Expanding cross-presenting dendritic cells enhances oncolytic virotherapy and is critical for long-term anti-tumor immunity

Abstract

Immunotherapies directly enhancing anti-tumor CD8⁺ T cell responses have yielded measurable but limited success, highlighting the need for alternatives. Anti-tumor T cell responses critically depend on antigen presenting dendritic cells (DC), and enhancing mobilization, antigen loading and activation of these cells represent an attractive possibility to potentiate T cell based therapies. Here we show that expansion of DCs by Flt3L administration impacts in situ vaccination with oncolytic Newcastle Disease Virus (NDV). Mechanistically, NDV activates DCs and sensitizes them to dying tumor cells through upregulation of dead-cell receptors and synergizes with Flt3L to promote anti-tumor CD8⁺ T cell cross-priming. In vivo, Flt3L-NDV in situ vaccination induces parallel amplification of virus- and tumor-specific T cells, including CD8⁺ T cells reactive to newly-described neoepitopes, promoting long-term tumor control. Cross-presenting conventional Type 1 DCs are indispensable for the anti-tumor, but not anti-viral, T cell response, and type I IFN-dependent CD4⁺ Th1 effector cells contribute to optimal anti-tumor immunity. These data demonstrate that mobilizing DCs to increase tumor antigen cross-presentation improves oncolytic virotherapy and that neoepitope-specific T cells can be induced without individualized, ex vivo manufactured vaccines.
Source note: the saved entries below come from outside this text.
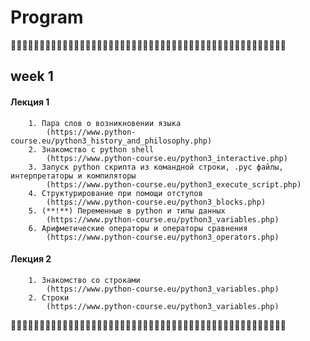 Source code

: # Program

🐍🐍🐍🐍🐍🐍🐍🐍🐍🐍🐍🐍🐍🐍🐍🐍🐍🐍🐍🐍🐍🐍🐍🐍🐍🐍🐍🐍🐍🐍🐍🐍🐍🐍🐍🐍🐍🐍🐍🐍🐍🐍🐍🐍🐍🐍🐍🐍

## week 1

   #### Лекция 1
    
        1. Пара слов о возникновении языка
            (https://www.python-course.eu/python3_history_and_philosophy.php)
        2. Знакомство с python shell
            (https://www.python-course.eu/python3_interactive.php)
        3. Запуск python скрипта из командной строки, .pyc файлы, интерпретаторы и компиляторы
            (https://www.python-course.eu/python3_execute_script.php)
        4. Структурирование при помощи отступов
            (https://www.python-course.eu/python3_blocks.php)
        5. (**!**) Переменные в python и типы данных
            (https://www.python-course.eu/python3_variables.php)
        6. Арифметические операторы и операторы сравнения
            (https://www.python-course.eu/python3_operators.php)
           
   #### Лекция 2
    
        1. Знакомство со строками
            (https://www.python-course.eu/python3_variables.php)
        2. Строки
            (https://www.python-course.eu/python3_variables.php)

🐍🐍🐍🐍🐍🐍🐍🐍🐍🐍🐍🐍🐍🐍🐍🐍🐍🐍🐍🐍🐍🐍🐍🐍🐍🐍🐍🐍🐍🐍🐍🐍🐍🐍🐍🐍🐍🐍🐍🐍🐍🐍🐍🐍🐍🐍🐍🐍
Fig. 1. NDV enhances immunogenicity and susceptibility of tumor cells to T cell-mediated killing.

a Expression of IFN-stimulated and pro-inflammatory genes in patient lymphoma samples (MCL and SLL/CLL from blood, FL and DLBCL from lymph nodes) 24 h post infection (p.i.) with NDV; top graph shows percent infected CD19⁺ tumor (analyzed by flow cytometry); the heat map shows the Log₂ fold expression vs ‘No NDV’ (quantitative RT-PCR) (n = 29). b, c Fold expression (vs ‘No NDV’) of MHC and co-stimulatory molecules on (b) patient lymphoma cells (n = 29) 24 h p.i. and (c) SUDHL4 (HLA-ABC, n = 4, CD80, n = 6) and A20 (H2kD, n = 2, CD80, n = 3) cells 24, 48 and 72 h p.i. Repeated measures One-way ANOVA (b) or Two-way ANOVA (c) with Dunnett’s multiple comparisons test. d, e Uninfected/NDV-preinfected GFP⁺ and mCherry⁺ A20 cells (ratio 1:1) were co-cultured with JEDI splenocytes at the indicated ratios. JEDI CD8⁺ T cell activation and tumor cell killing (e) were analyzed after 5 days (n = 3). Repeated measures Two-way ANOVA with Dunnett’s multiple comparisons test. f Uninfected/NDV-preinfected SUDHL4 cells were co-cultured with CD8⁺ T cells in the presence of Blinatumomab (Blina). T cell activation and tumor cell killing (g) were analyzed after 3 days (n = 4). Repeated measures One-way ANOVA with Dunnett’s multiple comparisons test. h GFP⁺ A20 tumor-bearing Balb/c mice were treated with intratumoral NDV and tumors were harvested after 24 h. Representative confocal images are shown (Untr, n = 2; NDV, n = 3). i Intratumoral CD8⁺ T cells from mice treated as in (h) were analyzed by flow cytometry (Untr, n = 5; NDV, n = 4; unpaired, two-tailed t-test). j GFP⁺ A20 tumor-bearing mice were treated with NDV (days 8, 10, 12, 14) and monitored for tumor growth and survival (untreated, n = 12; NDV, n = 11). Log-rank (Mantel-Cox) test. k Intratumoral and TdLN DCs from mice treated as in (h) were analyzed by flow cytometry (Untr, n = 5; NDV, n = 4;, unpaired, two-tailed t-test). Data show mean ± SD. MCL mantle cell lymphoma, SLL small lymphocytic lymphoma, CLL chronic lymphocytic leukemia, FL follicular lymphoma, DLBCL diffuse large B cell lymphoma.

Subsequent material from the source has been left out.